The concert took place in the Lyell B. Clay Theatre in the Creative Arts Center. The night featured WVU’s premiere music ensemble under the conduction of Mitchell Arnold, Associate Professor of Music and Director of Orchestral Studies at the University. Given the movement toward allowing students to attend the event free with a valid student ID, many college-age students filled the audience.

"Playing under the direction of Dr. Arnold is really fun. He tells a lot of jokes, has really interesting stories and definitely helps us musically. He has a ton of great instruction to help us sound our best," said WVUSO member Emily Ilyes.

The WVUSO is composed primarily of students in the WVU School of Music, but also includes students from a variety of different majors. Students audition at the beginning of the fall semester to earn a spot in the ensemble, whether in the brass, wind, percussion or string sections.

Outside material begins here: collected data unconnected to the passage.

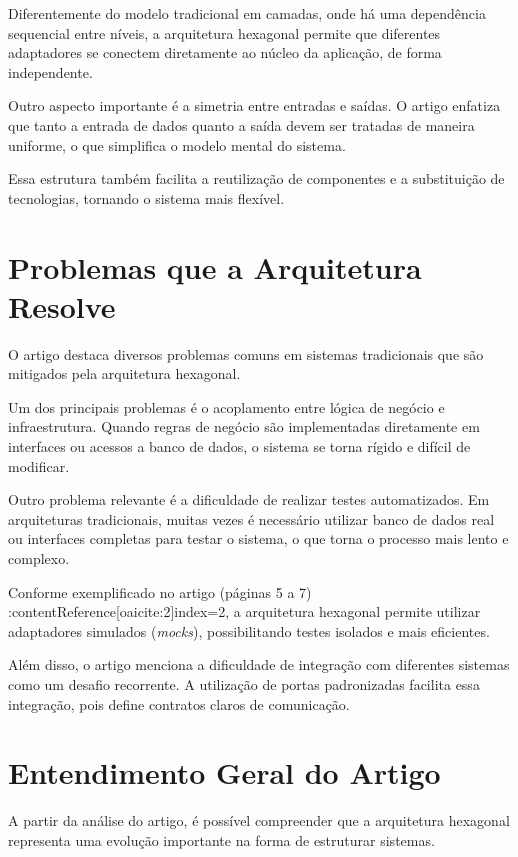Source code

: \documentclass[conference]{IEEEtran}
\begin{document}
Diferentemente do modelo tradicional em camadas, onde há uma dependência sequencial entre níveis, a arquitetura hexagonal permite que diferentes adaptadores se conectem diretamente ao núcleo da aplicação, de forma independente.

Outro aspecto importante é a simetria entre entradas e saídas. O artigo enfatiza que tanto a entrada de dados quanto a saída devem ser tratadas de maneira uniforme, o que simplifica o modelo mental do sistema.

Essa estrutura também facilita a reutilização de componentes e a substituição de tecnologias, tornando o sistema mais flexível.

\section{Problemas que a Arquitetura Resolve}

O artigo destaca diversos problemas comuns em sistemas tradicionais que são mitigados pela arquitetura hexagonal.

Um dos principais problemas é o acoplamento entre lógica de negócio e infraestrutura. Quando regras de negócio são implementadas diretamente em interfaces ou acessos a banco de dados, o sistema se torna rígido e difícil de modificar.

Outro problema relevante é a dificuldade de realizar testes automatizados. Em arquiteturas tradicionais, muitas vezes é necessário utilizar banco de dados real ou interfaces completas para testar o sistema, o que torna o processo mais lento e complexo.

Conforme exemplificado no artigo (páginas 5 a 7) :contentReference[oaicite:2]{index=2}, a arquitetura hexagonal permite utilizar adaptadores simulados (\textit{mocks}), possibilitando testes isolados e mais eficientes.

Além disso, o artigo menciona a dificuldade de integração com diferentes sistemas como um desafio recorrente. A utilização de portas padronizadas facilita essa integração, pois define contratos claros de comunicação.

\section{Entendimento Geral do Artigo}

A partir da análise do artigo, é possível compreender que a arquitetura hexagonal representa uma evolução importante na forma de estruturar sistemas.
\end{document}
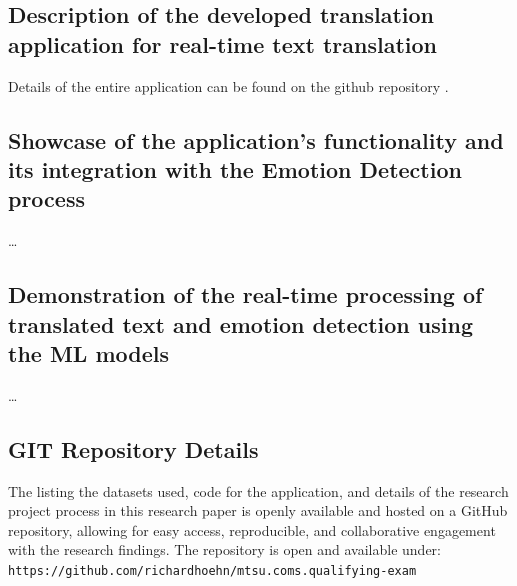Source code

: \documentclass[11pt]{article}
\begin{document}
\subsection{Description of the developed translation application for real-time text translation}
Details of the entire application can be found on the github repository \cite{Hoehn_Improving_Emotion_Detection_2023}.

\subsection{Showcase of the application's functionality and its integration with the Emotion Detection process}
\ldots

\subsection{Demonstration of the real-time processing of translated text and emotion detection using the ML models}
\ldots

\subsection{GIT Repository Details}
The listing the datasets used, code for the application, and details of the research project process in this research paper is openly available and hosted on a GitHub repository, allowing for easy access, reproducible, and collaborative engagement with the research findings. The repository is open and available under: \texttt{https://github.com/richardhoehn/mtsu.coms.qualifying-exam}\cite{Hoehn_Improving_Emotion_Detection_2023}
\clearpage


\printbibliography
\clearpage


\listoffigures
\clearpage

\appendix
\end{document}

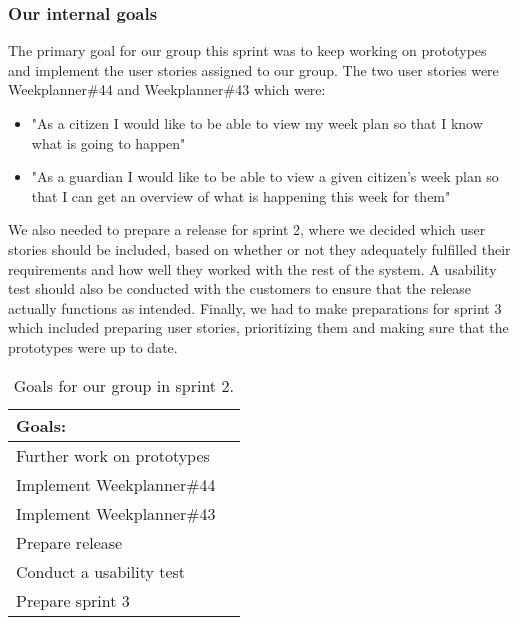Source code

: \subsubsection{Our internal goals}
The primary goal for our group this sprint was to keep working on prototypes and implement the user stories assigned to our group.
The two user stories were Weekplanner\#44 and Weekplanner\#43 which were:
\begin{itemize}
 \item "As a citizen I would like to be able to view my week plan so that I know what is going to happen" 
 \item "As a guardian I would like to be able to view a given citizen's week plan so that I can get an overview of what is happening this week for them"
\end{itemize}
We also needed to prepare a release for sprint 2, where we decided which user stories should be included, based on whether or not they adequately fulfilled their requirements and how well they worked with the rest of the system.
A usability test should also be conducted with the customers to ensure that the release actually functions as intended.
Finally, we had to make preparations for sprint 3 which included preparing user stories, prioritizing them and making sure that the prototypes were up to date.
\begin{table}[H]
    \centering
    \begin{tabular}{|l|l|}
    \hline
    Goals:                                   \\ \hline
    Further work on prototypes              \\ \hline
    Implement Weekplanner\#44               \\ \hline
    Implement Weekplanner\#43               \\ \hline
    Prepare release                          \\ \hline
    Conduct a usability test                   \\ \hline
    Prepare sprint 3                         \\ \hline
    \end{tabular}
    \caption{Goals for our group in sprint 2.}
    \label{PO-goal-sprint-2}
\end{table}
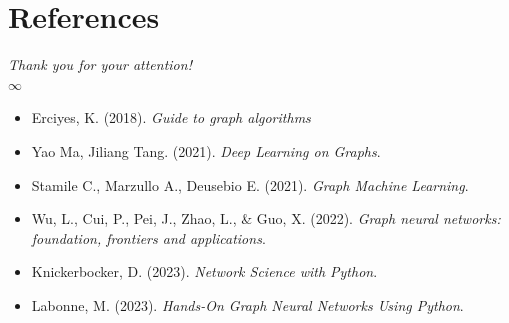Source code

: \documentclass{beamer}
\begin{document}
\section*{References}
    \begin{frame}
        \begin{center}
            {\Huge\textit{Thank you for your attention!}}\\
            {\Huge $\infty$} \\
        \end{center}
    \end{frame}
    
    \begin{frame}[allowframebreaks]
        \small %
        
        \begin{itemize}
            \item Erciyes, K. (2018). \textit{Guide to graph algorithms} %
            \item Yao Ma, Jiliang Tang. (2021). \textit{Deep Learning on Graphs}.
            \item Stamile C., Marzullo A., Deusebio E. (2021). \textit{Graph Machine Learning}.
            \item Wu, L., Cui, P., Pei, J., Zhao, L., \& Guo, X. (2022). \textit{Graph neural networks: foundation, frontiers and applications}. %
            \item Knickerbocker, D. (2023). \textit{Network Science with Python}. %
            \item Labonne, M. (2023). \textit{Hands-On Graph Neural Networks Using Python}.
        \end{itemize}
    \end{frame}
\end{document}
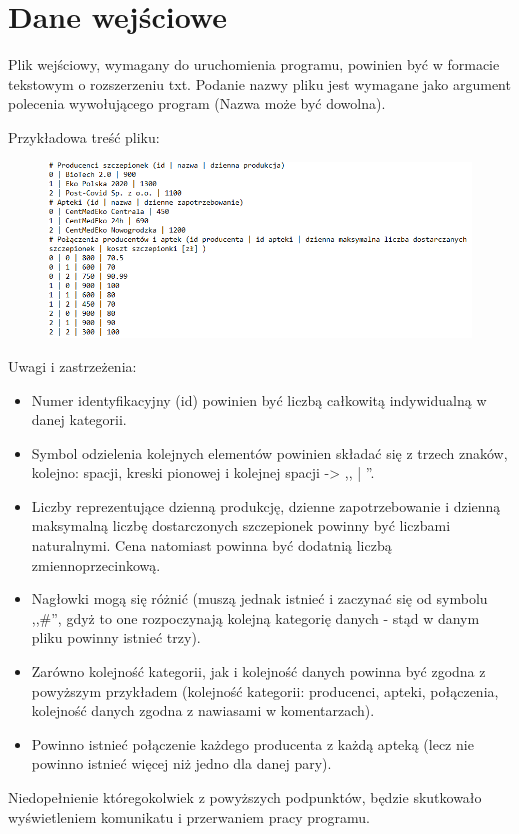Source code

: \documentclass{article}
\begin{document}
\section{Dane wejściowe}
{\fontsize{12}{12}\selectfont
    Plik wejściowy, wymagany do uruchomienia programu, powinien być w formacie tekstowym o rozszerzeniu txt. Podanie nazwy pliku jest wymagane jako argument polecenia wywołującego program (Nazwa może być dowolna).

    
    Przykładowa treść pliku:
    
    \begin{figure} [hbt!]
        \centering
        \includegraphics[width=13.5cm]{input.png}
    \end{figure}
    
    Uwagi i zastrzeżenia:
    \begin{itemize}
     \item Numer identyfikacyjny (id) powinien być liczbą całkowitą indywidualną w danej kategorii.
     \item Symbol odzielenia kolejnych elementów powinien składać się z trzech znaków, kolejno: spacji, kreski pionowej i kolejnej spacji -> ,, | ''.
     \item Liczby reprezentujące dzienną produkcję, dzienne zapotrzebowanie i dzienną maksymalną liczbę dostarczonych szczepionek powinny być liczbami naturalnymi. Cena natomiast powinna być dodatnią liczbą zmiennoprzecinkową.
     \item Nagłowki mogą się różnić (muszą jednak istnieć i zaczynać się od symbolu ,,\#'', gdyż to one rozpoczynają kolejną kategorię danych - stąd w danym pliku powinny istnieć trzy).
     \item Zarówno kolejność kategorii, jak i kolejność danych powinna być zgodna z powyższym przykładem (kolejność kategorii: producenci, apteki, połączenia, kolejność danych zgodna z nawiasami w komentarzach).
     \item Powinno istnieć połączenie każdego producenta z każdą apteką (lecz nie powinno istnieć więcej niż jedno dla danej pary).
    
    \end{itemize}
    
    Niedopełnienie któregokolwiek z powyższych podpunktów, będzie skutkowało wyświetleniem komunikatu i przerwaniem pracy programu. 
}
\end{document}
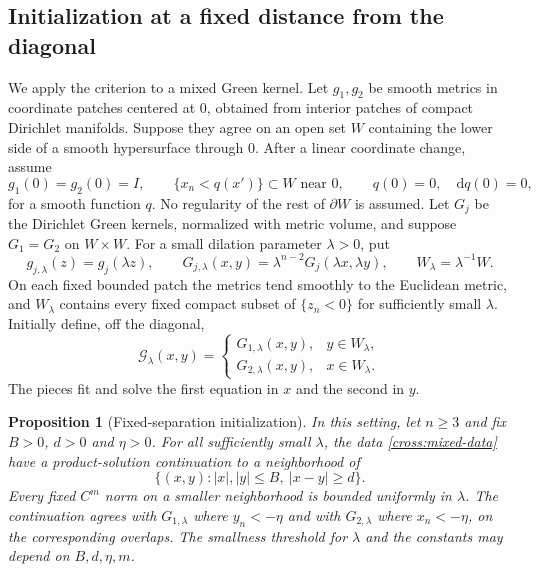\documentclass[11pt]{article}
\newtheorem{proposition}[theorem]{Proposition}
\theoremstyle{definition}
\theoremstyle{remark}
\newcommand{\dd}{\mathrm d}
\numberwithin{equation}{section}
\begin{document}
\subsection{Initialization at a fixed distance from the diagonal}

We apply the criterion to a mixed Green kernel.  Let $g_1,g_2$ be smooth
metrics in coordinate patches centered at $0$, obtained from interior
patches of compact Dirichlet manifolds.  Suppose they agree on an open
set $W$ containing the lower side of a smooth hypersurface through $0$.
After a linear coordinate change, assume
\[
 g_1(0)=g_2(0)=I,\qquad
 \{x_n<q(x')\}\subset W\text{ near }0,\qquad
 q(0)=0,\quad \dd q(0)=0,
\]
for a smooth function $q$.  No regularity of the rest of $\partial W$
is assumed.
Let $G_j$ be the Dirichlet Green kernels, normalized with metric volume,
and suppose $G_1=G_2$ on $W\times W$.
For a small dilation parameter $\lambda>0$, put
\begin{equation}\label{cross:dilation}
 g_{j,\lambda}(z)=g_j(\lambda z),\qquad
 G_{j,\lambda}(x,y)=\lambda^{n-2}G_j(\lambda x,\lambda y),
 \qquad W_\lambda=\lambda^{-1}W.
\end{equation}
On each fixed bounded patch the metrics tend smoothly to the Euclidean
metric, and $W_\lambda$ contains every fixed compact subset of
$\{z_n<0\}$ for sufficiently small $\lambda$.
Initially define, off the diagonal,
\begin{equation}\label{cross:mixed-data}
 \mathcal G_\lambda(x,y)=
 \begin{cases}
 G_{1,\lambda}(x,y),&y\in W_\lambda,\\
 G_{2,\lambda}(x,y),&x\in W_\lambda.
 \end{cases}
\end{equation}
The pieces fit and solve the first equation in $x$ and the second in $y$.

\begin{proposition}[Fixed-separation initialization]\label{cross:initial}
In this setting, let $n\ge3$ and fix $B>0$, $d>0$ and $\eta>0$.
For all sufficiently small $\lambda$, the data
\eqref{cross:mixed-data} have a product-solution continuation to a
neighborhood of
\[
 \{(x,y):|x|,|y|\le B,\ |x-y|\ge d\}.
\]
Every fixed $C^m$ norm on a smaller neighborhood is bounded uniformly
in $\lambda$.  The continuation agrees with $G_{1,\lambda}$ where
$y_n<-\eta$ and with $G_{2,\lambda}$ where $x_n<-\eta$, on the
corresponding overlaps.  The smallness threshold for $\lambda$ and
the constants may depend on $B,d,\eta,m$.
\end{proposition}
\end{document}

"Being a part of the WVUSO is a great experience. Playing with the other members is fun and I’ve really learned a lot from them," Ilyes said. "My favorite part about performing is the energy that comes from playing music. It’s so great to play something that you’ve worked hard on as a group and it’s amazing to hear how it sounds in concert."

Some of the pieces of the program included "Tibetan Swing" composed by Bright Sheng, "The Firebird" composed by Igor Stravinsky and sensational finale "Capriccio Espagnol" composed by Russian composer Nikolai Rimsky-Korsakov.

"We want to perform music that excites our audiences; music that has energy, passion and beauty, sometimes all three at once. It’s important for us to pick music that teaches our music students the challenges of playing with excellence in a large group. There is little that is more rewarding," Arnold said.

All pieces immersed the audience in dynamic and diverse sounds. Given that the pieces were derived from artists all over the world, students had the ability to learn new techniques and different styles of music. The orchestra had the power of changing the atmosphere of the theatre with a change in tempo and new rhythms.

"There is no real theme of the program, just great exciting music played with brilliance and passion," Arnold said.

Arnold and students took part in vigorous rehearsals to prepare for the program.

"Rehearsals are work, but great work. The sense of accomplishment students gain from overcoming the challenges in their own parts with the further challenges of playing in a large group, with one voice, is rewarding" Arnold

said.

The WVUSO continues to bring an enlightening sound to the stage and entertain the local Morgantown area.

"We perform music that engages our listeners. There is nothing in the world like a large orchestra with brass, drums, strings and woodwinds playing great music," Arnold said.